How to get around no backspace when ICANON in non-canonical

Question

I am using termios as suggested in a previous question I asked but now am asking if there is a way get backspace to work whilst using termios in non-canonical mode. I am using termios to have not have an echo If I use &=ECHO and &=ICANON this is the result I want, the keyboard input is sent to putchar() as soon as the key is press and displayed but the '\b' key is display as hex, if I do the opposite I can't see the text till enter is pressed but '\b' works. I have looked up the manual and some other forums that and they said " not possible just don't make any mistakes", this would make sense seeing as how when I don't enter my password correctly in in a terminal on Ubuntu I can't backspace and change it. But I was making sure I haven't missed anything in the manual.

Code is to get input from stdin and not display empty lines.

#include <unistd.h>
#include <termios.h>
#include <errno.h>
#include <stdio.h>
#define ECHOFLAGS (ECHO)

int setecho(int fd, int onflag);
int first_line(int *ptrc);

int main(void){

struct termios old;
tcgetattr(STDIN_FILENO,&old);


setecho(STDIN_FILENO,0);
    int c;
    while((c = getchar())!= 4) //no end of file in non-canionical match to control D
        first_line(&c);
tcsetattr(STDIN_FILENO,&old);    
return 0;

    }


int setecho(int fd, int onflag){
    int error;
    struct termios term;

    if(tcgetattr(fd, &term) == -1)
        return -1;
    if(onflag){ printf("onflag\n");
        term.c_lflag &= ECHOFLAGS ; // I know the onflag is always set to 0 just 
        term.c_lflag &=ICANON;      // testing at this point
    }
    else{ printf("else\n");
        term.c_lflag &= ECHO;
        term.c_lflag &=ICANON;

    }

    while (((error = tcsetattr(fd, TCSAFLUSH, &term)) ==-1 && (errno == EINTR)))
            return error;
}

int first_line(int *ptrc){
    if (*ptrc != '\n' && *ptrc != '\r'){
            putchar(*ptrc);
        while (*ptrc != '\n'){
            *ptrc = getchar();
            putchar(*ptrc);
            }


    }
    else return 0;

    return 0;
}

Thanks Lachlan

P.S on a side point in my research I noticed someone saying Termios isn't "Standard C" is this because it is system dependant? (only for comments)

Answer 1

How would you expect this to work? If the input characters are sent to your program immediately, then by the time the backspace character is recieved it's simply too late for the terminal to handle backspace - your program has already seen the previous character, so it can't be taken back.
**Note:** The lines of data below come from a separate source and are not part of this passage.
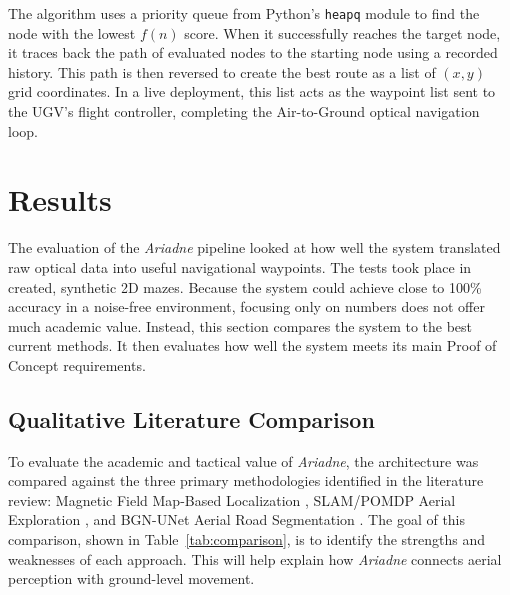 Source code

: \documentclass[12pt, a4paper]{article}
\begin{document}
\quad The algorithm uses a priority queue from Python's \texttt{heapq} module to find the node with the lowest $f(n)$ score. When it successfully reaches the target node, it traces back the path of evaluated nodes to the starting node using a recorded history. This path is then reversed to create the best route as a list of $(x, y)$ grid coordinates. In a live deployment, this list acts as the waypoint list sent to the UGV’s flight controller, completing the Air-to-Ground optical navigation loop.

\section{Results}

\quad The evaluation of the \textit{Ariadne} pipeline looked at how well the system translated raw optical data into useful navigational waypoints. The tests took place in created, synthetic 2D mazes. Because the system could achieve close to 100\% accuracy in a noise-free environment, focusing only on numbers does not offer much academic value. Instead, this section compares the system to the best current methods. It then evaluates how well the system meets its main Proof of Concept requirements.

\vspace{0.5cm}

\subsection{Qualitative Literature Comparison}

\quad To evaluate the academic and tactical value of \textit{Ariadne}, the architecture was compared against the three primary methodologies identified in the literature review: Magnetic Field Map-Based Localization \cite{11219502}, SLAM/POMDP Aerial Exploration \cite{8741612}, and BGN-UNet Aerial Road Segmentation \cite{Doghmane_Boukari_2024}. The goal of this comparison, shown in Table~\ref{tab:comparison}, is to identify the strengths and weaknesses of each approach. This will help explain how \textit{Ariadne} connects aerial perception with ground-level movement.
\end{document}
For example, say the user presses A. Your program will receieve 'A' from getchar() and process it. Now the user presses backspace - now what should the terminal do?
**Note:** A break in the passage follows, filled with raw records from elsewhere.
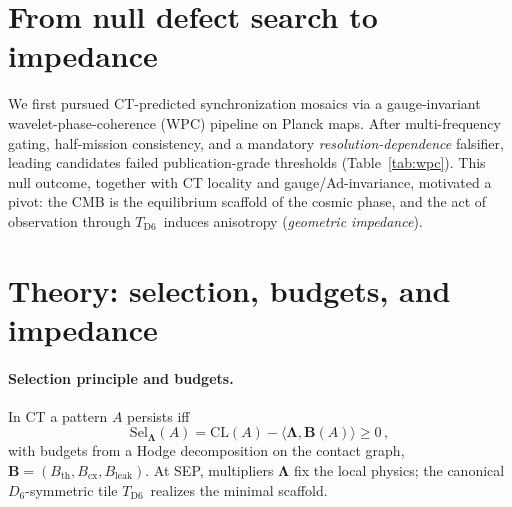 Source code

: \documentclass[reprint,aps,prl,twocolumn,nofootinbib,longbibliography]{revtex4-2}
\DeclareRobustCommand{\Sel}{\mathrm{Sel}}
\DeclareRobustCommand{\CL}{\mathrm{CL}}
\DeclareRobustCommand{\Budget}{\mathbf{B}}
\DeclareRobustCommand{\Lam}{\bm{\Lambda}}
\DeclareRobustCommand{\Bth}{B_{\mathrm{th}}}
\DeclareRobustCommand{\Bcx}{B_{\mathrm{cx}}}
\DeclareRobustCommand{\Bleak}{B_{\mathrm{leak}}}
\DeclareRobustCommand{\TDS}{\ensuremath{T_{\mathrm{D6}}}}
\begin{document}
\section{From null defect search to impedance}
We first pursued CT-predicted synchronization mosaics via a gauge-invariant wavelet-phase-coherence (WPC) pipeline on Planck maps. After multi-frequency gating, half-mission consistency, and a mandatory \emph{resolution-dependence} falsifier, leading candidates failed publication-grade thresholds (Table~\ref{tab:wpc}). This null outcome, together with CT locality and gauge/Ad-invariance, motivated a pivot: the CMB is the equilibrium scaffold of the cosmic phase, and the act of observation through \TDS\ induces anisotropy (\emph{geometric impedance}).

\section{Theory: selection, budgets, and impedance}
\paragraph{Selection principle and budgets.}
In CT a pattern $A$ persists iff
\begin{equation}
\Sel_{\Lam}(A) = \CL(A)-\langle \Lam, \Budget(A)\rangle \ge 0\,,\label{eq:Sel}
\end{equation}
with budgets from a Hodge decomposition on the contact graph, $\Budget=(\Bth,\Bcx,\Bleak)$. At SEP, multipliers $\Lam$ fix the local physics; the canonical $D_6$-symmetric tile \TDS\ realizes the minimal scaffold.
\end{document}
So this implies that the only place you can handle backspace in non-canonical mode is in your program itself. When you receive the '\b' character from getchar(), you can handle it specially (just like you have special handling for '\n') - for example, remove the most recently entered character from a buffer.

Answer 2

It's implementation-dependent. On my machine, pressing backspace led to the byte 127 being read by read(). This code worked on my machine.

#include <unistd.h>
#include <stdio.h>
#include <termios.h>
#include <string.h>
#include <stdlib.h>

#define MAXBUFSIZE (10000U)
#define DEL (127)

int main(void) {
    char buf[MAXBUFSIZE];
    char c;
    size_t top;
    struct termios curterm;

    tcgetattr(STDIN_FILENO, &curterm);
    curterm.c_lflag &= ~(ICANON| ECHO);
    curterm.c_cc[VTIME] = 0;
    curterm.c_cc[VMIN] = 1;
    tcsetattr(STDIN_FILENO, TCSANOW, &curterm);

    top = 0;
    while (read(STDIN_FILENO, &c, sizeof c) == 1) {
        switch (c) {
            case DEL:
                if (top) {
                    --top;
                    const char delbuf[] = "\b \b";
                    write(STDOUT_FILENO, delbuf, strlen(delbuf));
                }
                break;
            case '\n':
                write(STDOUT_FILENO, &c, sizeof c);
                write(STDOUT_FILENO, buf, top);
                top = 0;
                break;
            default:
                buf[top++] = c;
                write(STDOUT_FILENO, &c, sizeof c);
                break;
         }
    }

    return 0;
}

Answer 3

When the user presses backspace the application receives some control code. The application has to interpret the control code and take a character out of its buffer (application buffer since you are not using the kernel buffer). If the application is doing any kind of echoing (eg: echoing stars in place of the password characters) then it will have to send some other control codes to move the cursor left and blank out the last star.

Both the codes received for delete or backspace and the codes you send to move the cursor depend on the type of terminal the user has, so before you can do any of this jiggery-pokery you have to detect the terminal type as well. Most programmers don't want to spend time reading the manual for hundreds of different types of terminal, so they generally use a library that hides all of this from them. One such library is curses.